But it wasn't until Sept. 11, 2005, that the memorial niche holding a torah across from the entrance to the sanctuary at Congregation Beth El spoke to her.
Not in words, of course, but for some reason, which even Yassky is at a loss to articulate, that day she stopped and thought, "That torah must have a story."
And the story Yassky, a Judaic art book editor, helped unearth has led congregants to the Czech Republic and back, learning the history behind the sacred scroll that was rescued from the oblivion of the Holocaust because it was hidden in the walls of a church.
"This," Yassky said of the torah, "is the center of our worship. A torah is central to our teachings."
And this particular torah, created in the 1800s, she said, speaks to the mission of all people to remember those whose lives ended because of the Holocaust.
"You must ask the questions, you must gather the information," Yassky said.
The torah, which came to Congregation Beth El in 1974, was initially kept at a small synagogue in Kladno, a city outside Prague.
Kladno, Yassky said, was a city where Jews and Christians lived together — with no "Jewish" neighborhood in particular.
When Czechoslovakia fell to the Nazi regime in 1939, the members of the synagogue made a fictitious sale of the building to the Hussite church.
The torah was supposed to be sent to Prague, but one member, Rudolf Salus,
Instead, he hid the torah in the building's wall, telling few people so as to spare them from any danger.
Salus and his family were sent to Terizen, but since his wife was not Jewish, it provided him with some protection, and he survived.
"At the end of the war, Rudolf comes back and unearths the torahs and ships them to Prague," Yassky said.
There, hundreds upon hundreds of torahs were stacked one on top of the other until 1964, when the Communist government realized it might be able to sell the torahs.
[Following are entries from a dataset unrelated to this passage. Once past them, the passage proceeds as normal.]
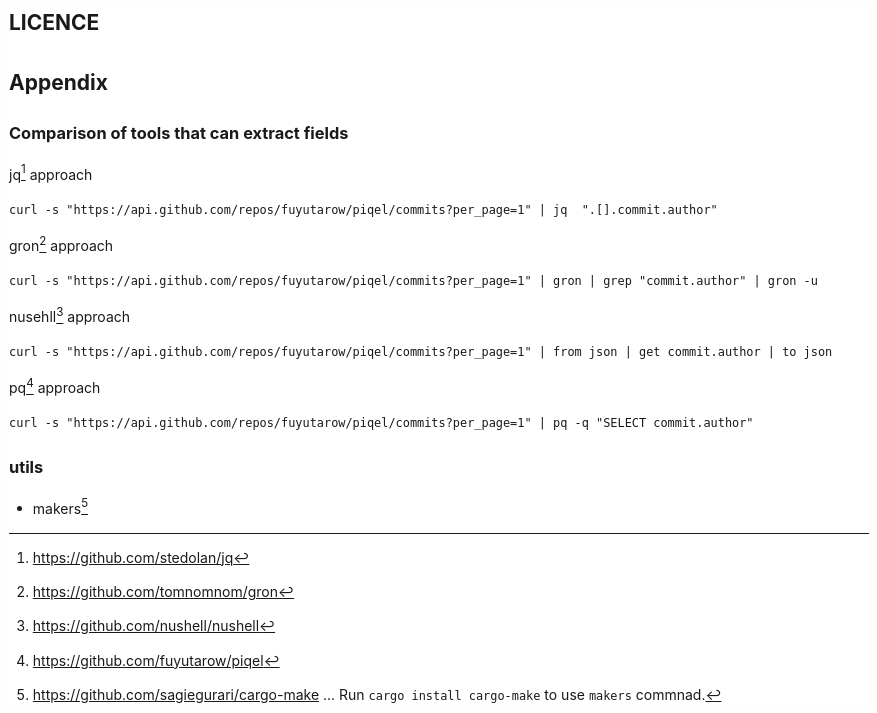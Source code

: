 
## LICENCE



## Appendix

### Comparison of tools that can extract fields

jq[^jq] approach

```sh:$
curl -s "https://api.github.com/repos/fuyutarow/piqel/commits?per_page=1" | jq  ".[].commit.author"
```

gron[^gron] approach
```sh:$
curl -s "https://api.github.com/repos/fuyutarow/piqel/commits?per_page=1" | gron | grep "commit.author" | gron -u
```

nusehll[^nushell] approach
```sh:nu$
curl -s "https://api.github.com/repos/fuyutarow/piqel/commits?per_page=1" | from json | get commit.author | to json
```

pq[^pq] approach
```sh:$
curl -s "https://api.github.com/repos/fuyutarow/piqel/commits?per_page=1" | pq -q "SELECT commit.author"
```

### utils
- makers[^cargo-make]


[^cargo-make]: https://github.com/sagiegurari/cargo-make ... Run `cargo install cargo-make` to use `makers` commnad.
[^tests-make]: https://github.com/fuyutarow/tests-make ...
[^yj]: https://github.com/sclevine/yj
[^jq]: https://github.com/stedolan/jq
[^gron]: https://github.com/tomnomnom/gron
[^nushell]: https://github.com/nushell/nushell
[^tests-make]: https://github.com/fuyutarow/tests-make
[^pq]: https://github.com/fuyutarow/piqel
[^partiql-pokemon]: https://github.com/fuyutarow/partiql-pokemon
[^cargo-distribute]: https://github.com/fuyutarow/cargo-disritubte
[^pokemon.json]: https://github.com/fuyutarow/pokemon.json
[^structured-text-tools]: https://github.com/dbohdan/structured-text-tools
[^partiql.org]: https://partiql.org
[^partiql-spec]: https://github.com/partiql/partiql-spec https://partiql.org/assets/PartiQL-Specification.pdf
[^DynamoDB]: https://partiql.org/https://docs.aws.amazon.com/ja_jp/amazondynamodb/latest/developerguide/ql-reference.html
[^PartiQL-QLDB]: https://docs.aws.amazon.com/ja_jp/qldb/latest/developerguide/ql-reference.html
[^awesome-query-language]: https://github.com/fuyutarow/awesome-query-language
A deal was struck with a British philanthropist, who bought all 1,564 Czech torahs and created the Czech Memorial Scrolls Trust.
The torahs were sent all over, and the torah, one of seven or eight from Kladno, ended up in Fairfield in 1974.
Yassky said it is very rare, a kabbalistic torah which believers in kaballah feel imbues it with mystical powers.
"It's not considered kosher," Yassky said. "It's old and some of the ink is flaking off. You can use it for study, but you can't use it in an observance."
Right now, it is in Florida undergoing restoration for a rededication ceremony next month.
But Yassky's curiosity led to more than just knowledge about the torah's history.
It turned into a visit to Kladno last December with 18 other synagogue members, where they participated in a ceremony in the Hussite church that was once a synagogue and said the kaddish at Sulas' graveside.
They met Petr Herrmann, an 83-year-old who had not been in the Kladno synagogue since he was 16, when he was taken to Terize and is the last surviving member of the Kladno Jewish community.
"We are very removed from the Holocaust," Yassky said, but in the Czech Republic, residents are still living with spectres of the past.
"Time is ticking, ticking, ticking, until there are no more survivors who can give us first-hand accounts," she said. "We are obligated to make those requests, to ask those questions that are uncomfortable, to delve into their history."
So the "serendipity," as Yassky calls it, that led to this exchange between Jews in Fairfield and Christians in Kladno, will be celebrated June 8 with the rededication of the Kladno torah on the Jewish holiday Shavuot, which marks when Moses received the Ten Commandments.
"It will be brought in like a bride, under a chupha, with great joy," she said.
On hand will be Helka Kaiserova, the Czech consul general in New York; Dan Jiranek, the mayor of Kladno; Irena Veverkova, Kladno's archivist; Eva Bodlakova, an elder in the Kladno Hussite Church, and Ela Weissberger, a Terezin survivor, as well as local elected officials.